ENTRIES SUPPLIED -
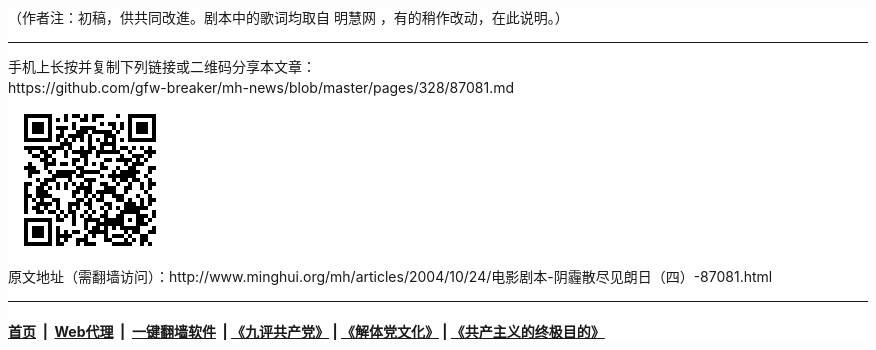   </b>
  <p>
   （作者注：初稿，供共同改進。剧本中的歌词均取自
   <ok href="http://www.minghui.org/mh/glossary.html#2">
    明慧网
   </ok>
   ，有的稍作改动，在此说明。）
   <br/>
  </p>
 </p>
</div>

<hr/>
手机上长按并复制下列链接或二维码分享本文章：<br/>
https://github.com/gfw-breaker/mh-news/blob/master/pages/328/87081.md <br/>
<a href='https://github.com/gfw-breaker/mh-news/blob/master/pages/328/87081.md'><img src='https://github.com/gfw-breaker/mh-news/blob/master/pages/328/87081.md.png'/></a> <br/>
原文地址（需翻墙访问）：http://www.minghui.org/mh/articles/2004/10/24/电影剧本-阴霾散尽见朗日（四）-87081.html


------------------------
#### [首页](https://github.com/begood0513/goodnews/blob/master/README.md) &nbsp;|&nbsp; [Web代理](https://github.com/labour-camp/helloworld) &nbsp;|&nbsp; [一键翻墙软件](https://github.com/gfw-breaker/nogfw/blob/master/README.md) &nbsp;| [《九评共产党》](https://github.com/gfw-breaker/9ping.md/blob/master/README.md#九评之一评共产党是什么) | [《解体党文化》](https://github.com/gfw-breaker/jtdwh.md/blob/master/README.md) | [《共产主义的终极目的》](https://github.com/gfw-breaker/gczydzjmd.md/blob/master/README.md)

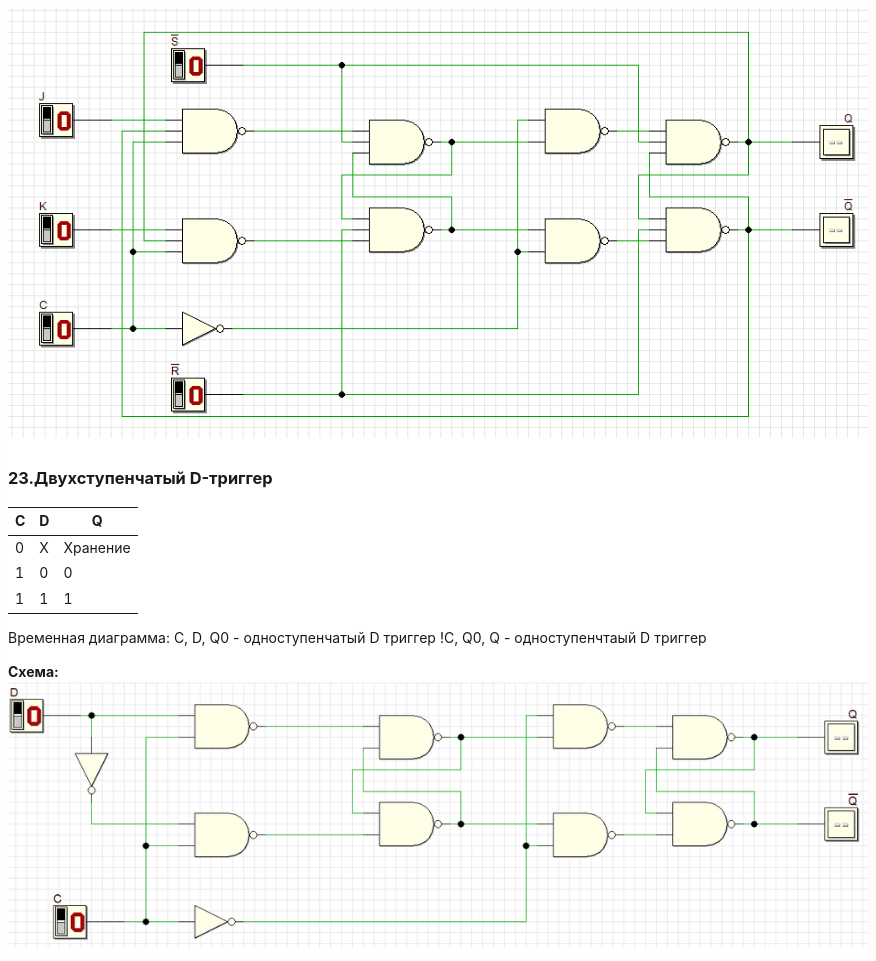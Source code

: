 ![](_attachments/Снимок%20экрана%20(6).png)

###  23.Двухступенчатый D-триггер

| C   | D   | Q        |
| --- | --- | -------- |
| 0   | X   | Хранение |
| 1   | 0   | 0        |
| 1   | 1   | 1        | 

Временная диаграмма:
![Drawing 2023-01-09 19.29.10.excalidraw](_attachments/3be0357d15891d610d374f3f01fea4a5.md)
C, D, Q0 - одноступенчатый D триггер
!С, Q0, Q - одноступенчтаый D триггер

**Схема:**
![](_attachments/Снимок%20экрана%20(7).png)
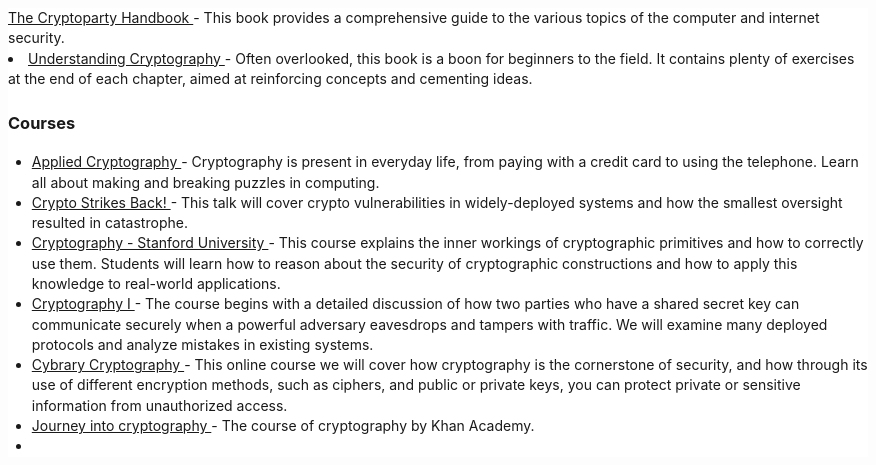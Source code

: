   <a href="https://unglue.it/work/141611/">
   The Cryptoparty Handbook
  </a>
  - This book provides a comprehensive guide to the various topics of the computer and internet security.
 </li>
 <li>
  <a href="http://www.crypto-textbook.com/">
   Understanding Cryptography
  </a>
  - Often overlooked, this book is a boon for beginners to the field. It contains plenty of exercises at the end of each chapter, aimed at reinforcing concepts and cementing ideas.
 </li>
</ul>
<h3>
 Courses
</h3>
<ul>
 <li>
  <a href="https://www.udacity.com/course/applied-cryptography--cs387">
   Applied Cryptography
  </a>
  - Cryptography is present in everyday life, from paying with a credit card to using the telephone. Learn all about making and breaking puzzles in computing.
 </li>
 <li>
  <a href="https://www.youtube.com/watch?v=ySQl0NhW1J0">
   Crypto Strikes Back!
  </a>
  - This talk will cover crypto vulnerabilities in widely-deployed systems and how the smallest oversight resulted in catastrophe.
 </li>
 <li>
  <a href="http://online.stanford.edu/course/cryptography">
   Cryptography - Stanford University
  </a>
  - This course explains the inner workings of cryptographic primitives and how to correctly use them. Students will learn how to reason about the security of cryptographic constructions and how to apply this knowledge to real-world applications.
 </li>
 <li>
  <a href="https://www.coursera.org/learn/crypto">
   Cryptography I
  </a>
  - The course begins with a detailed discussion of how two parties who have a shared secret key can communicate securely when a powerful adversary eavesdrops and tampers with traffic. We will examine many deployed protocols and analyze mistakes in existing systems.
 </li>
 <li>
  <a href="https://www.cybrary.it/course/cryptography/">
   Cybrary Cryptography
  </a>
  - This online course we will cover how cryptography is the cornerstone of security, and how through its use of different encryption methods, such as ciphers, and public or private keys, you can protect private or sensitive information from unauthorized access.
 </li>
 <li>
  <a href="https://www.khanacademy.org/computing/computer-science/cryptography">
   Journey into cryptography
  </a>
  - The course of cryptography by Khan Academy.
 </li>
 <li>
  <a href="http://courses.cs.washington.edu/courses/csep590/06wi/">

TASK PROMPT -
Report the number of lines above that contain the word "https", and only that number.

OUTPUT OF THE EXERCISE -
9